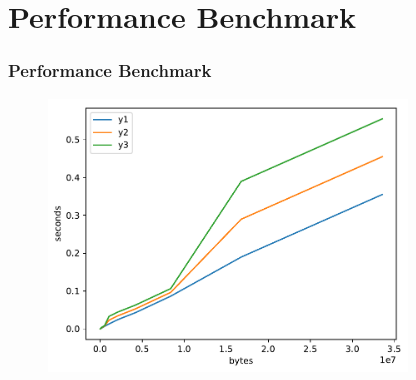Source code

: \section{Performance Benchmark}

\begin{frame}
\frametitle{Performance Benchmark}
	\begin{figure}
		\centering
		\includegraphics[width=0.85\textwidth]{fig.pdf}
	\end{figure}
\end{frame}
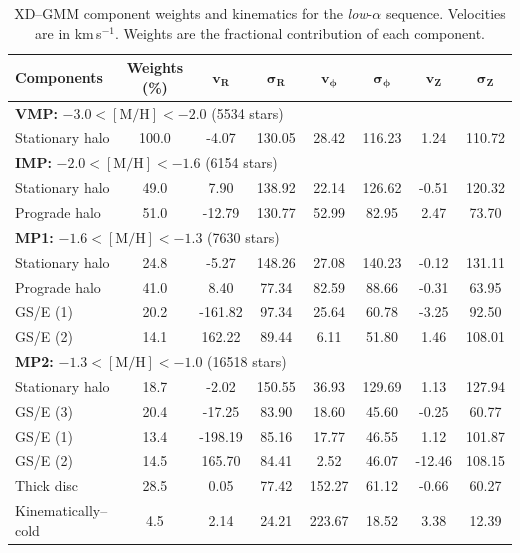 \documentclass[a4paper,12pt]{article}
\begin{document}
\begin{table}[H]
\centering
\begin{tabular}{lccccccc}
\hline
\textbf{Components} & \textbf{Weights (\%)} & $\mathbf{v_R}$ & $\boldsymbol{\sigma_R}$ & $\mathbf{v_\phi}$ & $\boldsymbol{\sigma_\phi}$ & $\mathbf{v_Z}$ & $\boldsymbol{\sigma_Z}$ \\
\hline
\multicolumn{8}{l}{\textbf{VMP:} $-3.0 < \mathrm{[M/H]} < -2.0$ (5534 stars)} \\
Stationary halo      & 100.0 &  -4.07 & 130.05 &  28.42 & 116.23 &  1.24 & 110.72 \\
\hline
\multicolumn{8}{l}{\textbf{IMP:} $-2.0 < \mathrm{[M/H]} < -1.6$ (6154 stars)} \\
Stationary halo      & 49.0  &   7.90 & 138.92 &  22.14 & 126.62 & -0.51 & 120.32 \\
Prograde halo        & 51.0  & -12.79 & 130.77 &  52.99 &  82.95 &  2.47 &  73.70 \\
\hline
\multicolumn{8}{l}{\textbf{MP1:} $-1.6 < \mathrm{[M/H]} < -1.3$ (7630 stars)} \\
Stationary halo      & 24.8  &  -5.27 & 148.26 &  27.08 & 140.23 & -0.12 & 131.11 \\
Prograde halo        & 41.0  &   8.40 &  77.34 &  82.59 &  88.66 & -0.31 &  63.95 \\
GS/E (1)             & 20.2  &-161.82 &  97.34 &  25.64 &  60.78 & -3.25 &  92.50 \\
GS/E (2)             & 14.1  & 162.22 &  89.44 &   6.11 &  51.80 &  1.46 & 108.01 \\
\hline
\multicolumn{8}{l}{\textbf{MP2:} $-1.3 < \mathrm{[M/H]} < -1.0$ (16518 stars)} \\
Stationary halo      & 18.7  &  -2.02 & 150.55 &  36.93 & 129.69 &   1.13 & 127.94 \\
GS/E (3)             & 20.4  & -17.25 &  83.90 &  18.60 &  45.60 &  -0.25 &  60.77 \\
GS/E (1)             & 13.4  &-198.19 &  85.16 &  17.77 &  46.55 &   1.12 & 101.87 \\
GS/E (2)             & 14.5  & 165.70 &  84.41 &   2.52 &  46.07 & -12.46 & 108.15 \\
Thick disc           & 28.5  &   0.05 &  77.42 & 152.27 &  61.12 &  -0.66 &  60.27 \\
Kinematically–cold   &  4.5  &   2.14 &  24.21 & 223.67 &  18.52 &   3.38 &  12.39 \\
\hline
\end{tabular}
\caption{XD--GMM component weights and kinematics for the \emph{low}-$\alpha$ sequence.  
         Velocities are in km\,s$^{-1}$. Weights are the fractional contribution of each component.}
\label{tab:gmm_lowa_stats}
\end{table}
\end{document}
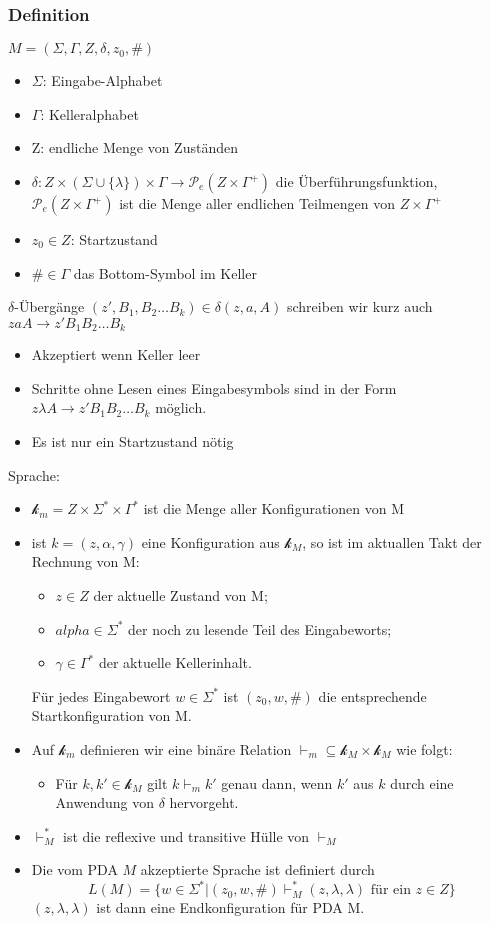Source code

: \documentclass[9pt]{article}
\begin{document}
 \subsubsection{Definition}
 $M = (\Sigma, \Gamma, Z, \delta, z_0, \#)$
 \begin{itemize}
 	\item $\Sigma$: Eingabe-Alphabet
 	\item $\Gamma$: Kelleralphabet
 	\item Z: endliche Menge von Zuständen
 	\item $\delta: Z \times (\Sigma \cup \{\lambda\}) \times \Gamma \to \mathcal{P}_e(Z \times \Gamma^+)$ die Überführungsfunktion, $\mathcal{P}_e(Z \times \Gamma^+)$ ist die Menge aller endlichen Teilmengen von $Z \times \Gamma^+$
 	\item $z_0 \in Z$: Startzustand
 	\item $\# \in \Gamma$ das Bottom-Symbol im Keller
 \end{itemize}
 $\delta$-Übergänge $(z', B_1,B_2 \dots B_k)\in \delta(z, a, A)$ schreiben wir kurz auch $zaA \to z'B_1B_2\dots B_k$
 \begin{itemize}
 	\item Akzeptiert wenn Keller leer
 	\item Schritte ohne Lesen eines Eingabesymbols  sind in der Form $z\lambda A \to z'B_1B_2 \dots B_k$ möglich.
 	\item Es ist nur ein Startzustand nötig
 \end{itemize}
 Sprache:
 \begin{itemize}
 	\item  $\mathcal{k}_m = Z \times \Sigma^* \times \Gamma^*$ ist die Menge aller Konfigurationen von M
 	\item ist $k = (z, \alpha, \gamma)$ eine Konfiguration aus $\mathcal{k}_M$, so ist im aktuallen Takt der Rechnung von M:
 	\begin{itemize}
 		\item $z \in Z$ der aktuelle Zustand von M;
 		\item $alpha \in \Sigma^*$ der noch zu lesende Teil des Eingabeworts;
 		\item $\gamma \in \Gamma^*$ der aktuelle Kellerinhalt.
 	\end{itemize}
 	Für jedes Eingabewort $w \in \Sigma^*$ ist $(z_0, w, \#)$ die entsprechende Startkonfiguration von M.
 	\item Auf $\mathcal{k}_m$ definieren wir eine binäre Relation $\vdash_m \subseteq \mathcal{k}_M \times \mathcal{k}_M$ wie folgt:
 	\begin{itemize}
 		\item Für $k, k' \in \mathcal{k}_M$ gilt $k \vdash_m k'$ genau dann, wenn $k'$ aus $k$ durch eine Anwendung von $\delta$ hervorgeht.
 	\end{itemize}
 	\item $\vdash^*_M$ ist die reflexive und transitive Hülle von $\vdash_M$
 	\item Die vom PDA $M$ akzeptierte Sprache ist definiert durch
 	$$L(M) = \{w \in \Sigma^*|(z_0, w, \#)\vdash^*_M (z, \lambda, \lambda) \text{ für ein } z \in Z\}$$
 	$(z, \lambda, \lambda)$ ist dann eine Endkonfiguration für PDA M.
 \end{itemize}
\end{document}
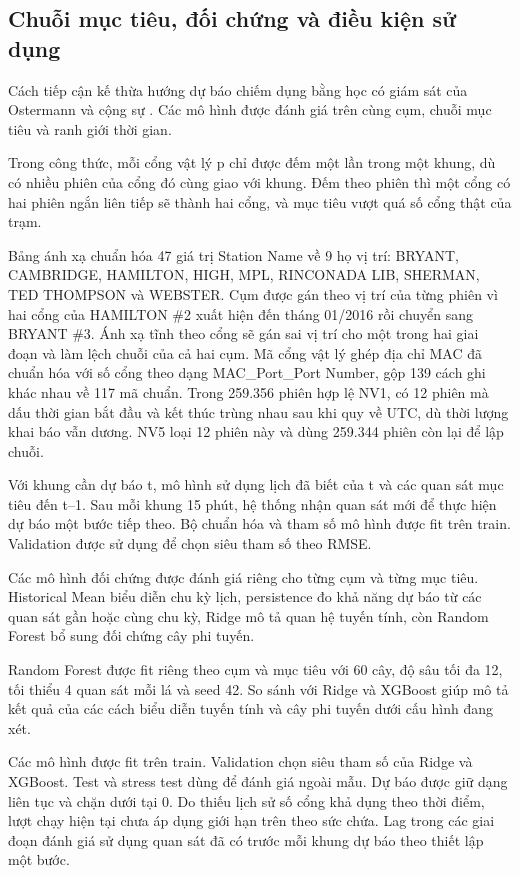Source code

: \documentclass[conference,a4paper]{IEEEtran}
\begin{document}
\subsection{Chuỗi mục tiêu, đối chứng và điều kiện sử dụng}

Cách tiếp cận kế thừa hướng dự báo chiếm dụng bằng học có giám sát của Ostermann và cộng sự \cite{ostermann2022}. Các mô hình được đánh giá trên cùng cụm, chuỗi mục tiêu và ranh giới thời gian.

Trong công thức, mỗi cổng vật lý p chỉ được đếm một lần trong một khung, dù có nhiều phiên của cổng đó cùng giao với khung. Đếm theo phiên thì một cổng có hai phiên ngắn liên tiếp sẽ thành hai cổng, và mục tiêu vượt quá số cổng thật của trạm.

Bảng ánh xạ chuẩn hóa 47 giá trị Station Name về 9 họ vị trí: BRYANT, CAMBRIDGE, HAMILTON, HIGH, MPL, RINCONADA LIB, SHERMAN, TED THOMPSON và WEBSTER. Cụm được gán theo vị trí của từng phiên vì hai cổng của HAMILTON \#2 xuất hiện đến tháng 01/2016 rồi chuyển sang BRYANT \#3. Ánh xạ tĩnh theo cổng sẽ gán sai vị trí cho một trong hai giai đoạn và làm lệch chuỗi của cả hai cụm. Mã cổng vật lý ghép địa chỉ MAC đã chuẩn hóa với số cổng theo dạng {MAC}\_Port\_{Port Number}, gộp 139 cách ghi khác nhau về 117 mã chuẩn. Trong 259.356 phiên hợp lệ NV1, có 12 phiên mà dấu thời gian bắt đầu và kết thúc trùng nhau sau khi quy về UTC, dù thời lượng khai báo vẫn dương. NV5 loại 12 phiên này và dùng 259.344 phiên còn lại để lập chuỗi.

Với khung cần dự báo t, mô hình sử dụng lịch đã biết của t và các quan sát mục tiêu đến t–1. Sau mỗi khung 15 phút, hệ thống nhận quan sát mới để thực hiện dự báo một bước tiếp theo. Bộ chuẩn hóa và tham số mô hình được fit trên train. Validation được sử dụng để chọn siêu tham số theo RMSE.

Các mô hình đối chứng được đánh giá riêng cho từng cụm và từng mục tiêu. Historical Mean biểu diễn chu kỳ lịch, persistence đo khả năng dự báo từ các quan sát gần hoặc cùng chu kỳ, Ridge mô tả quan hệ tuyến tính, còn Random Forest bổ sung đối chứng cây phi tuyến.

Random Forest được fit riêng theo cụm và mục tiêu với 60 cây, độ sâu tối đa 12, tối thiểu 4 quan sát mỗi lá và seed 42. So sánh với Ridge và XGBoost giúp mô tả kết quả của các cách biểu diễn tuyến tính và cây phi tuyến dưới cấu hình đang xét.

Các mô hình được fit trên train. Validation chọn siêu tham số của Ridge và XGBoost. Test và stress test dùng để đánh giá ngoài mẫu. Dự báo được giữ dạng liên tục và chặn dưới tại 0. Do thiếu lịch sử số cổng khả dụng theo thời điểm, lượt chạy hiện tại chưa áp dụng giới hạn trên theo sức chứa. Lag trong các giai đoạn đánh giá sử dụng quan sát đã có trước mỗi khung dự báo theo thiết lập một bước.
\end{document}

> **Exercise prompt**
Write out again, exactly, the lines from the start of the listing up to the line containing "-0.51 & 120.32 \\", with both ends and without pictures.

> **Completed task**
Source code

: \section{Performance Benchmark}

\begin{frame}
\frametitle{Performance Benchmark}
	\begin{figure}
		\centering
		\includegraphics[width=0.85\textwidth]{fig.pdf}
	\end{figure}
\end{frame}
 \documentclass[a4paper,12pt]{article}
\begin{document}
\begin{table}[H]
\centering
\begin{tabular}{lccccccc}
\hline
\textbf{Components} & \textbf{Weights (\%)} & $\mathbf{v_R}$ & $\boldsymbol{\sigma_R}$ & $\mathbf{v_\phi}$ & $\boldsymbol{\sigma_\phi}$ & $\mathbf{v_Z}$ & $\boldsymbol{\sigma_Z}$ \\
\hline
\multicolumn{8}{l}{\textbf{VMP:} $-3.0 < \mathrm{[M/H]} < -2.0$ (5534 stars)} \\
Stationary halo      & 100.0 &  -4.07 & 130.05 &  28.42 & 116.23 &  1.24 & 110.72 \\
\hline
\multicolumn{8}{l}{\textbf{IMP:} $-2.0 < \mathrm{[M/H]} < -1.6$ (6154 stars)} \\
Stationary halo      & 49.0  &   7.90 & 138.92 &  22.14 & 126.62 & -0.51 & 120.32 \\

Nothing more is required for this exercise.